**** The records ****

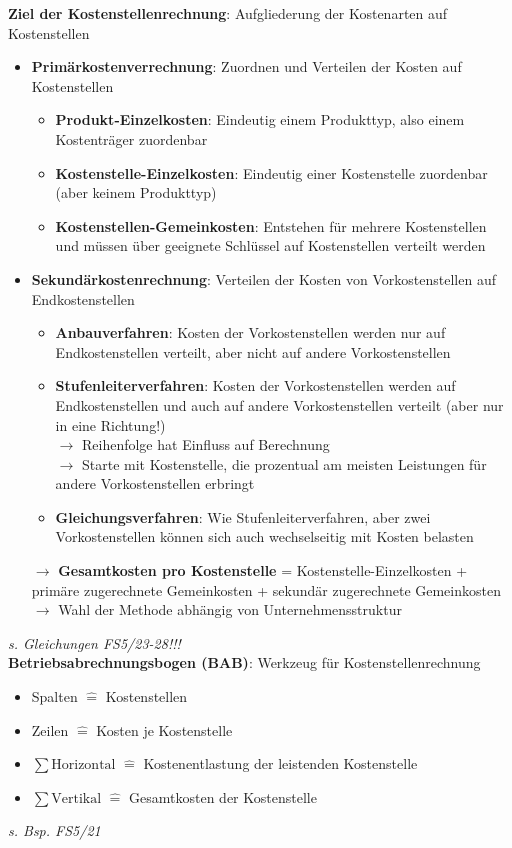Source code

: \textbf{Ziel der Kostenstellenrechnung}: Aufgliederung der Kostenarten auf Kostenstellen
\begin{itemize}
	\item \textbf{Primärkostenverrechnung}: Zuordnen und Verteilen der Kosten auf Kostenstellen
	\begin{itemize}
		\item \textbf{Produkt-Einzelkosten}: Eindeutig einem Produkttyp, also einem Kostenträger zuordenbar
		\item \textbf{Kostenstelle-Einzelkosten}: Eindeutig einer Kostenstelle zuordenbar (aber keinem Produkttyp)
		\item \textbf{Kostenstellen-Gemeinkosten}: Entstehen für mehrere Kostenstellen und müssen über geeignete Schlüssel auf Kostenstellen verteilt werden
	\end{itemize}
	\item \textbf{Sekundärkostenrechnung}: Verteilen der Kosten von Vorkostenstellen auf Endkostenstellen
	\begin{itemize}
		\item \textbf{Anbauverfahren}: Kosten der Vorkostenstellen werden nur auf Endkostenstellen verteilt, aber nicht auf andere Vorkostenstellen
		\item \textbf{Stufenleiterverfahren}: Kosten der Vorkostenstellen werden auf Endkostenstellen und auch auf andere Vorkostenstellen verteilt (aber nur in eine Richtung!)\\
		$\rightarrow$ Reihenfolge hat Einfluss auf Berechnung\\
		$\rightarrow$ Starte mit Kostenstelle, die prozentual am meisten Leistungen für andere Vorkostenstellen erbringt
		\item \textbf{Gleichungsverfahren}: Wie Stufenleiterverfahren, aber zwei Vorkostenstellen können sich auch wechselseitig mit Kosten belasten
	\end{itemize}
	$\rightarrow$ \textbf{Gesamtkosten pro Kostenstelle} = Kostenstelle-Einzelkosten + primäre zugerechnete Gemeinkosten + sekundär zugerechnete Gemeinkosten\\
	$\rightarrow$ Wahl der Methode abhängig von Unternehmensstruktur
\end{itemize}
\textit{s. Gleichungen FS5/23-28!!!}\\

\textbf{Betriebsabrechnungsbogen (BAB)}: Werkzeug für Kostenstellenrechnung
\begin{itemize}
	\item Spalten $\widehat{=}$ Kostenstellen
	\item Zeilen $\widehat{=}$ Kosten je Kostenstelle
	\item $\sum\text{Horizontal }\widehat{=}$ Kostenentlastung der leistenden Kostenstelle
	\item $\sum\text{Vertikal }\widehat{=}$ Gesamtkosten der Kostenstelle
\end{itemize}
\textit{s. Bsp. FS5/21}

****

§ Problem statement
For the string "Vorkostenstellen", filter the data and copy out each line where it occurs.

§ Response for this exercise
	\item \textbf{Sekundärkostenrechnung}: Verteilen der Kosten von Vorkostenstellen auf Endkostenstellen
		\item \textbf{Anbauverfahren}: Kosten der Vorkostenstellen werden nur auf Endkostenstellen verteilt, aber nicht auf andere Vorkostenstellen
		\item \textbf{Stufenleiterverfahren}: Kosten der Vorkostenstellen werden auf Endkostenstellen und auch auf andere Vorkostenstellen verteilt (aber nur in eine Richtung!)\\
		$\rightarrow$ Starte mit Kostenstelle, die prozentual am meisten Leistungen für andere Vorkostenstellen erbringt
		\item \textbf{Gleichungsverfahren}: Wie Stufenleiterverfahren, aber zwei Vorkostenstellen können sich auch wechselseitig mit Kosten belasten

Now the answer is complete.